Top of Material for the task

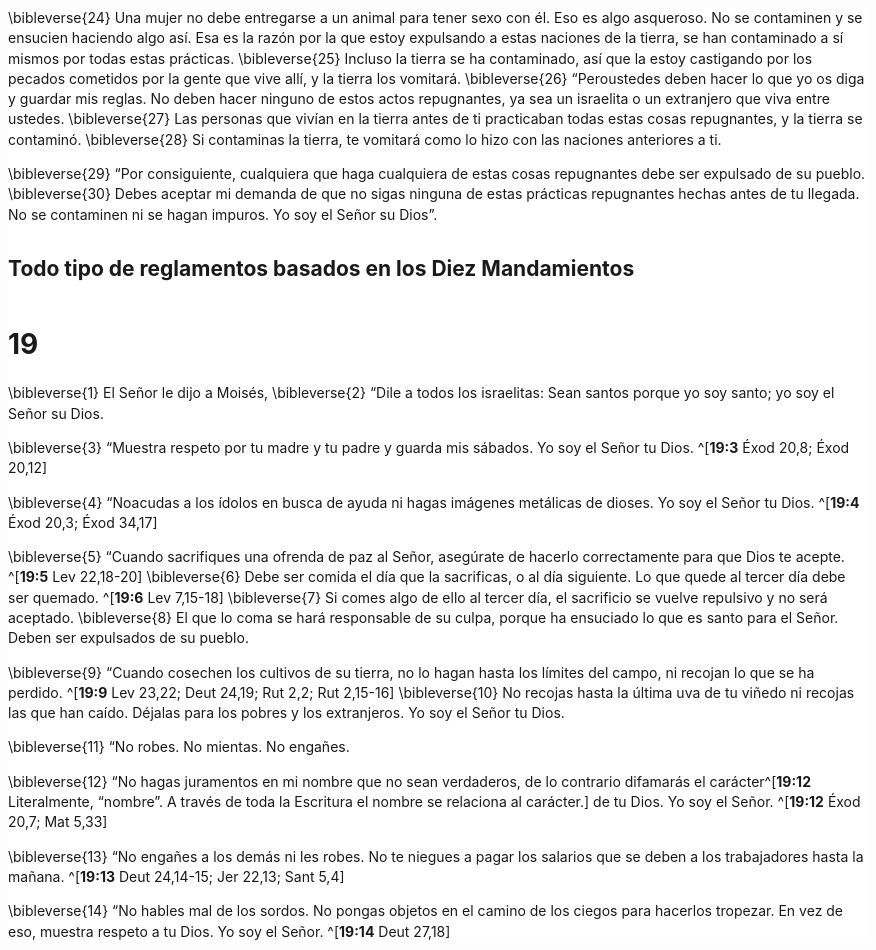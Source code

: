
\bibleverse{24} Una mujer no debe entregarse a un animal para tener sexo con él. Eso es algo asqueroso. No se contaminen y se ensucien haciendo algo así. Esa es la razón por la que estoy expulsando a estas naciones de la tierra, se han contaminado a sí mismos por todas estas prácticas. \bibleverse{25} Incluso la tierra se ha contaminado, así que la estoy castigando por los pecados cometidos por la gente que vive allí, y la tierra los vomitará. \bibleverse{26} “Peroustedes deben hacer lo que yo os diga y guardar mis reglas. No deben hacer ninguno de estos actos repugnantes, ya sea un israelita o un extranjero que viva entre ustedes. \bibleverse{27} Las personas que vivían en la tierra antes de ti practicaban todas estas cosas repugnantes, y la tierra se contaminó. \bibleverse{28} Si contaminas la tierra, te vomitará como lo hizo con las naciones anteriores a ti. 

\bibleverse{29} “Por consiguiente, cualquiera que haga cualquiera de estas cosas repugnantes debe ser expulsado de su pueblo. \bibleverse{30} Debes aceptar mi demanda de que no sigas ninguna de estas prácticas repugnantes hechas antes de tu llegada. No se contaminen ni se hagan impuros. Yo soy el Señor su Dios”. 

## Todo tipo de reglamentos basados ​​en los Diez Mandamientos
# 19 
\bibleverse{1} El Señor le dijo a Moisés, \bibleverse{2} “Dile a todos los israelitas: Sean santos porque yo soy santo; yo soy el Señor su Dios. 

\bibleverse{3} “Muestra respeto por tu madre y tu padre y guarda mis sábados. Yo soy el Señor tu Dios. ^[**19:3** Éxod 20,8; Éxod 20,12] 


\bibleverse{4} “Noacudas a los ídolos en busca de ayuda ni hagas imágenes metálicas de dioses. Yo soy el Señor tu Dios. ^[**19:4** Éxod 20,3; Éxod 34,17] 


\bibleverse{5} “Cuando sacrifiques una ofrenda de paz al Señor, asegúrate de hacerlo correctamente para que Dios te acepte. ^[**19:5** Lev 22,18-20] \bibleverse{6} Debe ser comida el día que la sacrificas, o al día siguiente. Lo que quede al tercer día debe ser quemado. ^[**19:6** Lev 7,15-18] \bibleverse{7} Si comes algo de ello al tercer día, el sacrificio se vuelve repulsivo y no será aceptado. \bibleverse{8} El que lo coma se hará responsable de su culpa, porque ha ensuciado lo que es santo para el Señor. Deben ser expulsados de su pueblo. 
 

\bibleverse{9} “Cuando cosechen los cultivos de su tierra, no lo hagan hasta los límites del campo, ni recojan lo que se ha perdido. ^[**19:9** Lev 23,22; Deut 24,19; Rut 2,2; Rut 2,15-16] \bibleverse{10} No recojas hasta la última uva de tu viñedo ni recojas las que han caído. Déjalas para los pobres y los extranjeros. Yo soy el Señor tu Dios. 


\bibleverse{11} “No robes. No mientas. No engañes. 

\bibleverse{12} “No hagas juramentos en mi nombre que no sean verdaderos, de lo contrario difamarás el carácter^[**19:12** Literalmente, “nombre”. A través de toda la Escritura el nombre se relaciona al carácter.] de tu Dios. Yo soy el Señor. ^[**19:12** Éxod 20,7; Mat 5,33] 
 

\bibleverse{13} “No engañes a los demás ni les robes. No te niegues a pagar los salarios que se deben a los trabajadores hasta la mañana. ^[**19:13** Deut 24,14-15; Jer 22,13; Sant 5,4] 


\bibleverse{14} “No hables mal de los sordos. No pongas objetos en el camino de los ciegos para hacerlos tropezar. En vez de eso, muestra respeto a tu Dios. Yo soy el Señor. ^[**19:14** Deut 27,18]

Bottom of Material for the task

### What you have to do
Every entry is to be transcribed exactly, but the pictures are to be left out.

### Exercise result
Source code

:
\bibleverse{24} Una mujer no debe entregarse a un animal para tener sexo con él. Eso es algo asqueroso. No se contaminen y se ensucien haciendo algo así. Esa es la razón por la que estoy expulsando a estas naciones de la tierra, se han contaminado a sí mismos por todas estas prácticas. \bibleverse{25} Incluso la tierra se ha contaminado, así que la estoy castigando por los pecados cometidos por la gente que vive allí, y la tierra los vomitará. \bibleverse{26} “Peroustedes deben hacer lo que yo os diga y guardar mis reglas. No deben hacer ninguno de estos actos repugnantes, ya sea un israelita o un extranjero que viva entre ustedes. \bibleverse{27} Las personas que vivían en la tierra antes de ti practicaban todas estas cosas repugnantes, y la tierra se contaminó. \bibleverse{28} Si contaminas la tierra, te vomitará como lo hizo con las naciones anteriores a ti. 

\bibleverse{29} “Por consiguiente, cualquiera que haga cualquiera de estas cosas repugnantes debe ser expulsado de su pueblo. \bibleverse{30} Debes aceptar mi demanda de que no sigas ninguna de estas prácticas repugnantes hechas antes de tu llegada. No se contaminen ni se hagan impuros. Yo soy el Señor su Dios”. 

## Todo tipo de reglamentos basados ​​en los Diez Mandamientos
# 19 
\bibleverse{1} El Señor le dijo a Moisés, \bibleverse{2} “Dile a todos los israelitas: Sean santos porque yo soy santo; yo soy el Señor su Dios. 

\bibleverse{3} “Muestra respeto por tu madre y tu padre y guarda mis sábados. Yo soy el Señor tu Dios. ^[**19:3** Éxod 20,8; Éxod 20,12] 


\bibleverse{4} “Noacudas a los ídolos en busca de ayuda ni hagas imágenes metálicas de dioses. Yo soy el Señor tu Dios. ^[**19:4** Éxod 20,3; Éxod 34,17] 


\bibleverse{5} “Cuando sacrifiques una ofrenda de paz al Señor, asegúrate de hacerlo correctamente para que Dios te acepte. ^[**19:5** Lev 22,18-20] \bibleverse{6} Debe ser comida el día que la sacrificas, o al día siguiente. Lo que quede al tercer día debe ser quemado. ^[**19:6** Lev 7,15-18] \bibleverse{7} Si comes algo de ello al tercer día, el sacrificio se vuelve repulsivo y no será aceptado. \bibleverse{8} El que lo coma se hará responsable de su culpa, porque ha ensuciado lo que es santo para el Señor. Deben ser expulsados de su pueblo. 
 

\bibleverse{9} “Cuando cosechen los cultivos de su tierra, no lo hagan hasta los límites del campo, ni recojan lo que se ha perdido. ^[**19:9** Lev 23,22; Deut 24,19; Rut 2,2; Rut 2,15-16] \bibleverse{10} No recojas hasta la última uva de tu viñedo ni recojas las que han caído. Déjalas para los pobres y los extranjeros. Yo soy el Señor tu Dios. 


\bibleverse{11} “No robes. No mientas. No engañes. 

\bibleverse{12} “No hagas juramentos en mi nombre que no sean verdaderos, de lo contrario difamarás el carácter^[**19:12** Literalmente, “nombre”. A través de toda la Escritura el nombre se relaciona al carácter.] de tu Dios. Yo soy el Señor. ^[**19:12** Éxod 20,7; Mat 5,33] 
 

\bibleverse{13} “No engañes a los demás ni les robes. No te niegues a pagar los salarios que se deben a los trabajadores hasta la mañana. ^[**19:13** Deut 24,14-15; Jer 22,13; Sant 5,4] 


\bibleverse{14} “No hables mal de los sordos. No pongas objetos en el camino de los ciegos para hacerlos tropezar. En vez de eso, muestra respeto a tu Dios. Yo soy el Señor. ^[**19:14** Deut 27,18]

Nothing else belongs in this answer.